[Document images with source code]

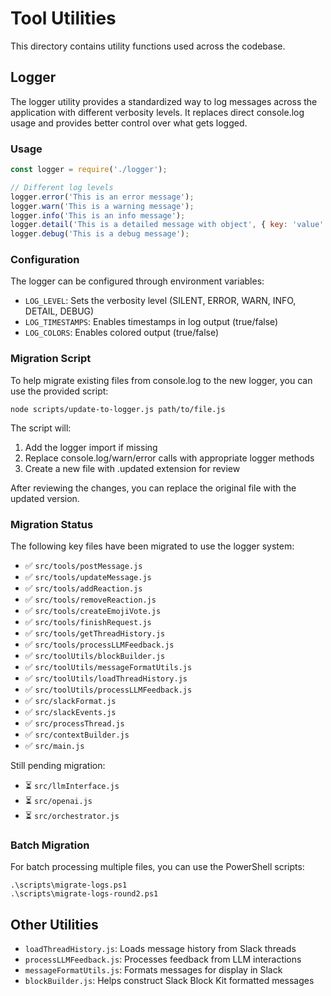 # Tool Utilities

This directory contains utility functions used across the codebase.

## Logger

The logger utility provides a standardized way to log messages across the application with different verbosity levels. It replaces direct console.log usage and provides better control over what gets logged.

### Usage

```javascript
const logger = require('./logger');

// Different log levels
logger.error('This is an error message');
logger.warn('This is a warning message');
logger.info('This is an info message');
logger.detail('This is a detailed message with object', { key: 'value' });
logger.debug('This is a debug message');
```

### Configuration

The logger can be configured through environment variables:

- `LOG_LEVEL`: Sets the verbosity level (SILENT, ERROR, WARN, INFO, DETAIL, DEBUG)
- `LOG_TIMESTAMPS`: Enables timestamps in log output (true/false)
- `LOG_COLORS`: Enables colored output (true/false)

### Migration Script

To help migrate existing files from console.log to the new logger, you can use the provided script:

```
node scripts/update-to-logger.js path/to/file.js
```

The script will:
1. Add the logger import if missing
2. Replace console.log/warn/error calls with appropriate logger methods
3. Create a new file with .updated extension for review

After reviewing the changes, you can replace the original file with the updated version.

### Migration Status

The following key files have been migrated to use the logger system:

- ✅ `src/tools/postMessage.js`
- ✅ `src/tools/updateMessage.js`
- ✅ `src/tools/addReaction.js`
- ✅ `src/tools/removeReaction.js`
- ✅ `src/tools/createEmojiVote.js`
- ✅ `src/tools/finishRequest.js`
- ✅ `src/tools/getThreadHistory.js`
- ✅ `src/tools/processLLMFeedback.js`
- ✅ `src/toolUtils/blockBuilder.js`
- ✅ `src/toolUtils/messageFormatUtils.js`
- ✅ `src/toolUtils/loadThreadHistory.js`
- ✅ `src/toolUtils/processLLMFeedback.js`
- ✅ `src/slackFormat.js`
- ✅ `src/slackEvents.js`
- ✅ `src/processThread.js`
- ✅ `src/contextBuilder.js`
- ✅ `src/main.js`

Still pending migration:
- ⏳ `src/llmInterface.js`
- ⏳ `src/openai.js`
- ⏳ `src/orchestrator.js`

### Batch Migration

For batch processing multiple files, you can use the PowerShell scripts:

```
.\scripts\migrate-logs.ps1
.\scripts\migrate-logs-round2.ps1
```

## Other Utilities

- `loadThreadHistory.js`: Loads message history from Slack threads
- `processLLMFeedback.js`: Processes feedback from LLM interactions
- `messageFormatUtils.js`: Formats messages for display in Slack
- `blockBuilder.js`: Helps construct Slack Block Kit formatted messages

### DIRECTIONS FOR THIS TASK
Please set down only the lines from the first line of the records above through the line that has "2. Replace console.log/warn/error", exactly, and not the pictures.

### EXERCISE ANSWER
 # Tool Utilities

This directory contains utility functions used across the codebase.

## Logger

The logger utility provides a standardized way to log messages across the application with different verbosity levels. It replaces direct console.log usage and provides better control over what gets logged.

### Usage

```javascript
const logger = require('./logger');

// Different log levels
logger.error('This is an error message');
logger.warn('This is a warning message');
logger.info('This is an info message');
logger.detail('This is a detailed message with object', { key: 'value' });
logger.debug('This is a debug message');
```

### Configuration

The logger can be configured through environment variables:

- `LOG_LEVEL`: Sets the verbosity level (SILENT, ERROR, WARN, INFO, DETAIL, DEBUG)
- `LOG_TIMESTAMPS`: Enables timestamps in log output (true/false)
- `LOG_COLORS`: Enables colored output (true/false)

### Migration Script

To help migrate existing files from console.log to the new logger, you can use the provided script:

```
node scripts/update-to-logger.js path/to/file.js
```

The script will:
1. Add the logger import if missing
2. Replace console.log/warn/error calls with appropriate logger methods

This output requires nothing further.